A study of 80,000 women finds that using AI to help read mammograms is a safe approach and reduces the workload of radiologists by almost half

Cancer de mama
A woman undergoes a mammogram at the Haute-Savoie Hospital in France.BSIP (Universal Images Group via Getty)
Jessica Mouzo

With cancer, time is health. The earlier a tumor is detected, the better: the higher the chances of treatment and cure. Therefore, early detection tests have become an ally in increasing survival and tackling nascent tumors as soon as possible. For instance, scientific literature estimates that population-based screening by mammogram reduces breast cancer mortality by 20%, and this decline may be even more pronounced if screening tests and the analysis of results are refined. Artificial intelligence (AI) has already crept into this field and, according to a Swedish study involving 80,000 women published in The Lancet Oncology, breast cancer screenings that are supported by artificial intelligence systems have detected 20% more tumors than those that follow the traditional methodology, which involves a double review carried out by two radiologists. Preliminary results from the research, which is still ongoing, conclude that using AI to analyze mammograms is safe and nearly halves the workload of radiologists.

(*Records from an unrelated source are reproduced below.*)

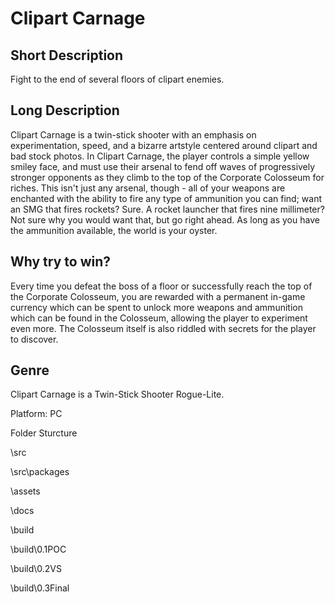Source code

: # Clipart Carnage

## Short Description
Fight to the end of several floors of clipart enemies.
## Long Description
Clipart Carnage is a twin-stick shooter with an emphasis on experimentation, speed, and a bizarre artstyle centered around clipart and bad stock photos. In Clipart Carnage, the player controls a simple yellow smiley face, and must use their arsenal to fend off waves of progressively stronger opponents as they climb to the top of the Corporate Colosseum for riches. This isn't just any arsenal, though - all of your weapons are enchanted with the ability to fire any type of ammunition you can find; want an SMG that fires rockets? Sure. A rocket launcher that fires nine millimeter? Not sure why you would want that, but go right ahead. As long as you have the ammunition available, the world is your oyster.
## Why try to win?
Every time you defeat the boss of a floor or successfully reach the top of the Corporate Colosseum, you are rewarded with a permanent in-game currency which can be spent to unlock more weapons and ammunition which can be found in the Colosseum, allowing the player to experiment even more. The Colosseum itself is also riddled with secrets for the player to discover.

## Genre
Clipart Carnage is a Twin-Stick Shooter Rogue-Lite.

Platform: PC

Folder Sturcture

\src

\src\packages

\assets

\docs

\build

\build\0.1POC

\build\0.2VS

\build\0.3Final
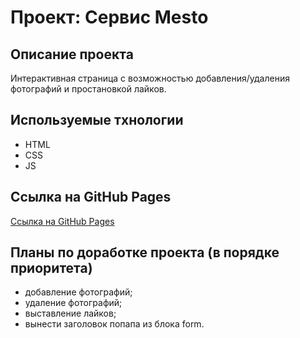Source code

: # Проект: Сервис Mesto

## Описание проекта
Интерактивная страница с возможностью добавления/удаления фотографий и простановкой лайков.

## Используемые тхнологии
* HTML
* CSS
* JS

## Ссылка на GitHub Pages
[Ссылка на GitHub Pages](https://avorber.github.io/mesto/index.html)

## Планы по доработке проекта (в порядке приоритета)
* добавление фотографий;
* удаление фотографий;
* выставление лайков;
* вынести заголовок попапа из блока form.
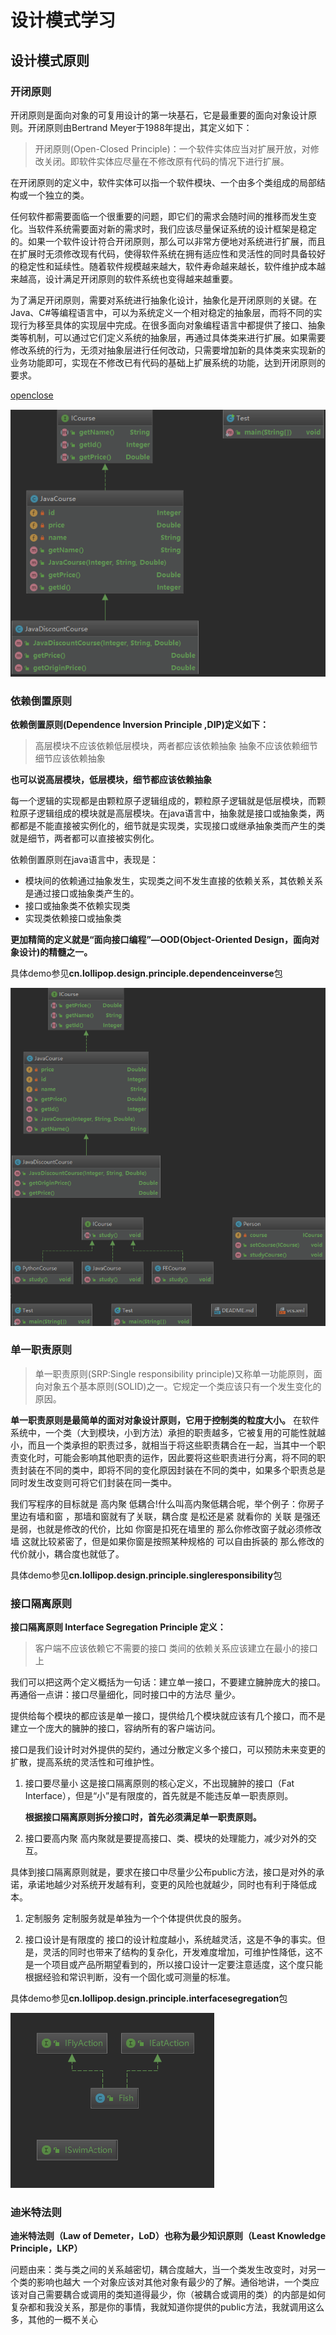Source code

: # 设计模式学习

## 设计模式原则

### 开闭原则

开闭原则是面向对象的可复用设计的第一块基石，它是最重要的面向对象设计原则。开闭原则由Bertrand  Meyer于1988年提出，其定义如下：

> 开闭原则(Open-Closed Principle)：一个软件实体应当对扩展开放，对修改关闭。即软件实体应尽量在不修改原有代码的情况下进行扩展。

在开闭原则的定义中，软件实体可以指一个软件模块、一个由多个类组成的局部结构或一个独立的类。

任何软件都需要面临一个很重要的问题，即它们的需求会随时间的推移而发生变化。当软件系统需要面对新的需求时，我们应该尽量保证系统的设计框架是稳定的。如果一个软件设计符合开闭原则，那么可以非常方便地对系统进行扩展，而且在扩展时无须修改现有代码，使得软件系统在拥有适应性和灵活性的同时具备较好的稳定性和延续性。随着软件规模越来越大，软件寿命越来越长，软件维护成本越来越高，设计满足开闭原则的软件系统也变得越来越重要。

为了满足开闭原则，需要对系统进行抽象化设计，抽象化是开闭原则的关键。在Java、C#等编程语言中，可以为系统定义一个相对稳定的抽象层，而将不同的实现行为移至具体的实现层中完成。在很多面向对象编程语言中都提供了接口、抽象类等机制，可以通过它们定义系统的抽象层，再通过具体类来进行扩展。如果需要修改系统的行为，无须对抽象层进行任何改动，只需要增加新的具体类来实现新的业务功能即可，实现在不修改已有代码的基础上扩展系统的功能，达到开闭原则的要求。

[openclose](design.principle.openclose)

![](picture/openclose.png)



### 依赖倒置原则

**依赖倒置原则(Dependence Inversion Principle ,DIP)定义如下：**

> 高层模块不应该依赖低层模块，两者都应该依赖抽象
> 抽象不应该依赖细节
> 细节应该依赖抽象

**也可以说高层模块，低层模块，细节都应该依赖抽象**

每一个逻辑的实现都是由颗粒原子逻辑组成的，颗粒原子逻辑就是低层模块，而颗粒原子逻辑组成的模块就是高层模块。在java语言中，抽象就是接口或抽象类，两都都是不能直接被实例化的，细节就是实现类，实现接口或继承抽象类而产生的类就是细节，两者都可以直接被实例化。

依赖倒置原则在java语言中，表现是：

- 模块间的依赖通过抽象发生，实现类之间不发生直接的依赖关系，其依赖关系是通过接口或抽象类产生的。
- 接口或抽象类不依赖实现类
- 实现类依赖接口或抽象类

**更加精简的定义就是“面向接口编程”—OOD(Object-Oriented Design，面向对象设计)的精髓之一。**

具体demo参见**cn.lollipop.design.principle.dependenceinverse**包

![](picture/dependenceinverse.png)



### 单一职责原则

> 单一职责原则(SRP:Single responsibility principle)又称单一功能原则，面向对象五个基本原则(SOLID)之一。它规定一个类应该只有一个发生变化的原因。

**单一职责原则是最简单的面对对象设计原则，它用于控制类的粒度大小。**
在软件系统中，一个类（大到模块，小到方法）承担的职责越多，它被复用的可能性就越小，而且一个类承担的职责过多，就相当于将这些职责耦合在一起，当其中一个职责变化时，可能会影响其他职责的运作，因此要将这些职责进行分离，将不同的职责封装在不同的类中，即将不同的变化原因封装在不同的类中，如果多个职责总是同时发生改变则可将它们封装在同一类中。

我们写程序的目标就是 高内聚 低耦合!什么叫高内聚低耦合呢，举个例子：你房子里边有墙和窗 ，那墙和窗就有了关联，耦合度 是松还是紧 就看你的 关联 是强还是弱，也就是修改的代价，比如 你窗是扣死在墙里的 那么你修改窗子就必须修改墙 这就比较紧密了，但是如果你窗是按照某种规格的 可以自由拆装的 那么修改的代价就小，耦合度也就低了。

具体demo参见**cn.lollipop.design.principle.singleresponsibility**包



### 接口隔离原则

**接口隔离原则 Interface Segregation Principle 定义：**

> 客户端不应该依赖它不需要的接口
> 类间的依赖关系应该建立在最小的接口上

我们可以把这两个定义概括为一句话：建立单一接口，不要建立臃肿庞大的接口。再通俗一点讲：接口尽量细化，同时接口中的方法尽 量少。

提供给每个模块的都应该是单一接口，提供给几个模块就应该有几个接口，而不是建立一个庞大的臃肿的接口，容纳所有的客户端访问。 

接口是我们设计时对外提供的契约，通过分散定义多个接口，可以预防未来变更的扩散，提高系统的灵活性和可维护性。 

1. 接口要尽量小
   这是接口隔离原则的核心定义，不出现臃肿的接口（Fat Interface），但是“小”是有限度的，首先就是不能违反单一职责原则。

   **根据接口隔离原则拆分接口时，首先必须满足单一职责原则。**

2. 接口要高内聚
   高内聚就是要提高接口、类、模块的处理能力，减少对外的交互。

具体到接口隔离原则就是，要求在接口中尽量少公布public方法，接口是对外的承诺，承诺地越少对系统开发越有利，变更的风险也就越少，同时也有利于降低成本。

1. 定制服务
   定制服务就是单独为一个个体提供优良的服务。

1. 接口设计是有限度的
   接口的设计粒度越小，系统越灵活，这是不争的事实。但是，灵活的同时也带来了结构的复杂化，开发难度增加，可维护性降低，这不是一个项目或产品所期望看到的，所以接口设计一定要注意适度，这个度只能根据经验和常识判断，没有一个固化或可测量的标准。



具体demo参见**cn.lollipop.design.principle.interfacesegregation**包

![](picture/interfacesegregation.png)



### 迪米特法则

**迪米特法则（Law of Demeter，LoD）也称为最少知识原则（Least Knowledge Principle，LKP）**

问题由来：类与类之间的关系越密切，耦合度越大，当一个类发生改变时，对另一个类的影响也越大
一个对象应该对其他对象有最少的了解。通俗地讲，一个类应该对自己需要耦合或调用的类知道得最少，你（被耦合或调用的类）的内部是如何复杂都和我没关系，那是你的事情，我就知道你提供的public方法，我就调用这么多，其他的一概不关心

In breast cancer screening, mammography analysis is usually done by two independent radiologists, as recommended by European clinical guidelines. If they do not agree on the reading, they usually agree on the discrepancies or allow the most aggressive decision to prevail. For example, between not calling the patient or referring them for more tests, the second option is chosen. One study suggests that this double-read technique will detect 0.44 more tumors per 1,000 people screened than a single reading. However, the specialist’s eye is not infallible either: scientific literature estimates that up to 25% of mammographically visible cancers are still not detected in screening and there is already research suggesting that the accuracy of AI may be similar or even superior to that of radiologists.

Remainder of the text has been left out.